Task prompt: Strip out all images, then restate the data verbatim.

----- Exercise materials -----

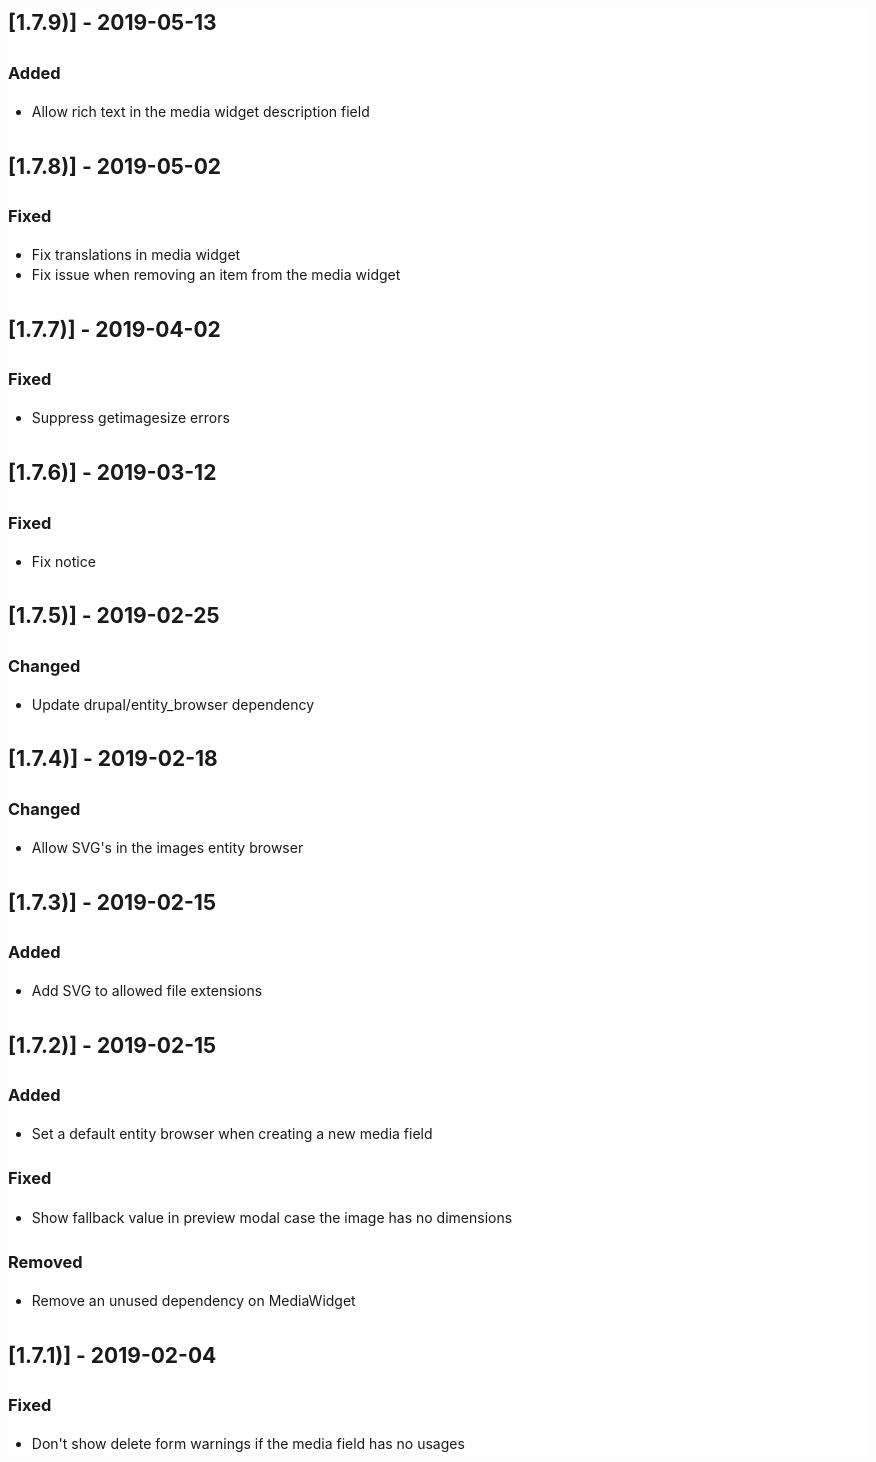 ## [1.7.9)] - 2019-05-13
### Added
- Allow rich text in the media widget description field

## [1.7.8)] - 2019-05-02
### Fixed
- Fix translations in media widget
- Fix issue when removing an item from the media widget

## [1.7.7)] - 2019-04-02
### Fixed
- Suppress getimagesize errors

## [1.7.6)] - 2019-03-12
### Fixed
- Fix notice

## [1.7.5)] - 2019-02-25
### Changed
- Update drupal/entity_browser dependency

## [1.7.4)] - 2019-02-18
### Changed
- Allow SVG's in the images entity browser

## [1.7.3)] - 2019-02-15
### Added
- Add SVG to allowed file extensions

## [1.7.2)] - 2019-02-15
### Added
- Set a default entity browser when creating a new media field

### Fixed
- Show fallback value in preview modal case the image has no dimensions

### Removed
- Remove an unused dependency on MediaWidget

## [1.7.1)] - 2019-02-04
### Fixed
- Don't show delete form warnings if the media field has no usages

-----

Task response:
 ## [1.7.9)] - 2019-05-13
### Added
- Allow rich text in the media widget description field

## [1.7.8)] - 2019-05-02
### Fixed
- Fix translations in media widget
- Fix issue when removing an item from the media widget

## [1.7.7)] - 2019-04-02
### Fixed
- Suppress getimagesize errors

## [1.7.6)] - 2019-03-12
### Fixed
- Fix notice

## [1.7.5)] - 2019-02-25
### Changed
- Update drupal/entity_browser dependency

## [1.7.4)] - 2019-02-18
### Changed
- Allow SVG's in the images entity browser

## [1.7.3)] - 2019-02-15
### Added
- Add SVG to allowed file extensions

## [1.7.2)] - 2019-02-15
### Added
- Set a default entity browser when creating a new media field

### Fixed
- Show fallback value in preview modal case the image has no dimensions

### Removed
- Remove an unused dependency on MediaWidget

## [1.7.1)] - 2019-02-04
### Fixed
- Don't show delete form warnings if the media field has no usages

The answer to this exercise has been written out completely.